Franchising is a broad-based definition used to describe an independent distribution channel.  It is a market that has become an industry by which business models are replicated through entrepreneurial relationships which share proven business models to energetic and enthusiastic entrepreneurs looking for an opportunity.  Franchising a business allows a business owner to acheive the following benefits:

1. Growth with less capital.  When you franchise your business, the franchisee makes an investment in the business.  They will build a location if required, fund the local marketing program and spend the capital needed to get the business off the ground in their market.

2. Infusion of energy and entrepreneurial mindsets into a growing business.  Many of the best ideas in franchised businesses came from the franchisees who had bought into the system.  Whether it was new technology, marketing, logistics management or the egg mcmuffin, franchisees have helped franchisors build more efficient and profitable businesses for years.

3. Benefit of gaining local “feet on the street”.  Franchising works effectively because the franchisee, if chosen correctly, will be someone who has influence, experience and a network already established in the market they are opening their business within.  An ideal franchisee brings an established network from which to build a customer base and an understanding for how the local market works in order to get the franchised business off the ground in as short of a time period as possible.

4. Speed of Growth – Franchising typically allows for a business to open 3-10 new units per year on average during the initial phases of growth.  In later years, as a franchise system matures, larger networks can open and add as many as 300 or more units in a single year through franchise distribution systems.  Franchising allows for fast growth over long distances in far away markets.

5. Operational Efficiency – Why is it so difficult to manage employees in locations that are farther away from home base?  It’s simple, when there is no one with an ownership stake in the business operating the location, the business will never operate as efficiently.  Franchised units have consistently outperformed company-owned units in many franchise systems including Dunkin Donuts, McDonald’s and others.  Franchisees have put their own capital into the business and want to see as much profit as possible come back to them for their investment.


Why franchise your business

Not all businesses can or should enter the world of franchising.  For an initial consultation and discussion regarding whether your business is ready for franchised distribution, contact us:

(800) 610-0292

The Chick-Fil-A Franchise Story

Chick-Fil-A Franchise


Chick-Fil-A is an extremely successful and consistent franchise system.  The privately held chain did over $2.5 billion in systemwide sales in 2009 from over 1,300 franchised stores in the U.S.

Chick-Fil-A franchise

The founder of Chick-Fil-A, Truett Cathy, 88, credits the company’s success to over 1000 franchisees and over 600 employees who are unusually dedicated in an industry known for grumpy operators and high turnover among hourly workers.
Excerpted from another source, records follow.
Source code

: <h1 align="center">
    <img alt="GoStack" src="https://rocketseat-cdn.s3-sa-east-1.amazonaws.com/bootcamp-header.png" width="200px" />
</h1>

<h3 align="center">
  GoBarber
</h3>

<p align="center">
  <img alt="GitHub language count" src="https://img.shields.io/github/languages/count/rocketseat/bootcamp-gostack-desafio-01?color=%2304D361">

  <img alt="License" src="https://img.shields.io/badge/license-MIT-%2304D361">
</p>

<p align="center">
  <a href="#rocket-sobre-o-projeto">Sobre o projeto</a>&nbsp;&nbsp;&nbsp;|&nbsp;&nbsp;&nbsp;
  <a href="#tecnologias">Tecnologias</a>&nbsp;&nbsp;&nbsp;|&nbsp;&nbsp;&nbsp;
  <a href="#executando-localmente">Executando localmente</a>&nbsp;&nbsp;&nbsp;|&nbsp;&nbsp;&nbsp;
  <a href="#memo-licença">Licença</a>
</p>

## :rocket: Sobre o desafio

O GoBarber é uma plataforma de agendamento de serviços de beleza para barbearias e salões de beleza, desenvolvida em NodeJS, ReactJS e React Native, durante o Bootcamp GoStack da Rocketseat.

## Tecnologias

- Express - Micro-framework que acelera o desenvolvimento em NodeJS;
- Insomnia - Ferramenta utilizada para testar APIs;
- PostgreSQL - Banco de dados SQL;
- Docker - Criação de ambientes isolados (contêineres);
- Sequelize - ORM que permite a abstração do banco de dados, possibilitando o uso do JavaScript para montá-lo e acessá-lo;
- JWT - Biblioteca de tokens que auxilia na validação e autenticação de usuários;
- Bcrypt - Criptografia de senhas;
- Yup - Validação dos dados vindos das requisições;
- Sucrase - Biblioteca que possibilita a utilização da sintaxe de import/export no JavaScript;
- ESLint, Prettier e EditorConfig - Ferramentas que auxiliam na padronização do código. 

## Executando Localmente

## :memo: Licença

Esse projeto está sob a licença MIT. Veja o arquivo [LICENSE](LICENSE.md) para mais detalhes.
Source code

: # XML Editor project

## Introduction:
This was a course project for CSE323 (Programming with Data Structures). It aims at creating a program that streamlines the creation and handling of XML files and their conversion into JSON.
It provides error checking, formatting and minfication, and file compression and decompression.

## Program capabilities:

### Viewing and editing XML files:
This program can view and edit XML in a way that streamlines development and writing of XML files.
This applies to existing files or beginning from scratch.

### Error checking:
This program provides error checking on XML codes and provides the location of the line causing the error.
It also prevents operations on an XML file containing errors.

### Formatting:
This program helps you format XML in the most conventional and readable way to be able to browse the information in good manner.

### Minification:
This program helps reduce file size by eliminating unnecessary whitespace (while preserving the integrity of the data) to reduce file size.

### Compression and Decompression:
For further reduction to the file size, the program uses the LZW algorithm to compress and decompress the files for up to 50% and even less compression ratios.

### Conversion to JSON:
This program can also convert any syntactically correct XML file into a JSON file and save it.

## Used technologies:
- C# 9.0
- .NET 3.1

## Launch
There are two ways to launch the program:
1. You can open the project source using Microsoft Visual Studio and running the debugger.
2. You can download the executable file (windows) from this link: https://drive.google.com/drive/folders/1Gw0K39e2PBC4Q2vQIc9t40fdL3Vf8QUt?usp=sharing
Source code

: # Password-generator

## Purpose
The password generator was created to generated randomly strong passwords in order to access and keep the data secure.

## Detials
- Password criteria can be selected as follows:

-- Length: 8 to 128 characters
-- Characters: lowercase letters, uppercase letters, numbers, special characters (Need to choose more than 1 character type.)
The turnover among Chick-fil-A franchise operators is an extremely low 5% a year.  Among Chick-fil-A hourly workers turnover is 60%, compared with 107% for the industry.  Chick-fil-A focuses on hiring and bringing in franchisees who are looking for lifetime commitments to the company.

That’s not the only company mandate. Chick-fil-A’s corporate mission is to “glorify God.”  It is the only national fast-food chain that closes on Sundays which allows franchise operators to go to church and spend time with their families; franchisees who don’t go along with the rule risk having their contracts terminated which is unusual in today’s “bottom line” approach.  Chick-fil-A’s approach is to balance life with work which seems to be working.


Many of the Chick-fil-A franchisees have come from the foster homes run by a nonprofit organization Chick-fil-A funds, the WinShape Foundation.  The upfront franchise fee for a Chick-fil-A is only $5,000. Most franchise systems require net worths in excess of $500k and upfront franchise fees of $35k or more.
The structure of the Chick-fil-A franchise from a business model is unique also.  Chick-fil-A pays for the land, the construction and the equipment, they then rent everything to the franchisee for 15% of the restaurant’s sales plus 50% of the pretax profit remaining.  Operators are discouraged from running more than a few restaurants will typically take home about $100,000 a year on average from a single outlet.

Chick-fil-A Franchise

 Truett Cathy is extremely particular in who he selects as franchise operators.  He wants married workers, he would like them to have attended Christian-based relationship-building retreats and Chick-fil-A will even interview family members of prospective operators.  They would like to learn more about candidates and their relationships at home. “If a man can’t manage his own life, he can’t manage a business,” says Cathy.
How is this legal and why does it work so well for Chick-fil-A?  The structure is based on core beliefs and principles which are consistent throughout the franchise system.  Whether it is legal is open for debate, but the bottom line is that in franchising, the rules are different than in employment law. There is much more freedom in who is selected and why as opposed to hiring an employee where religion and marital status are to be left off the table.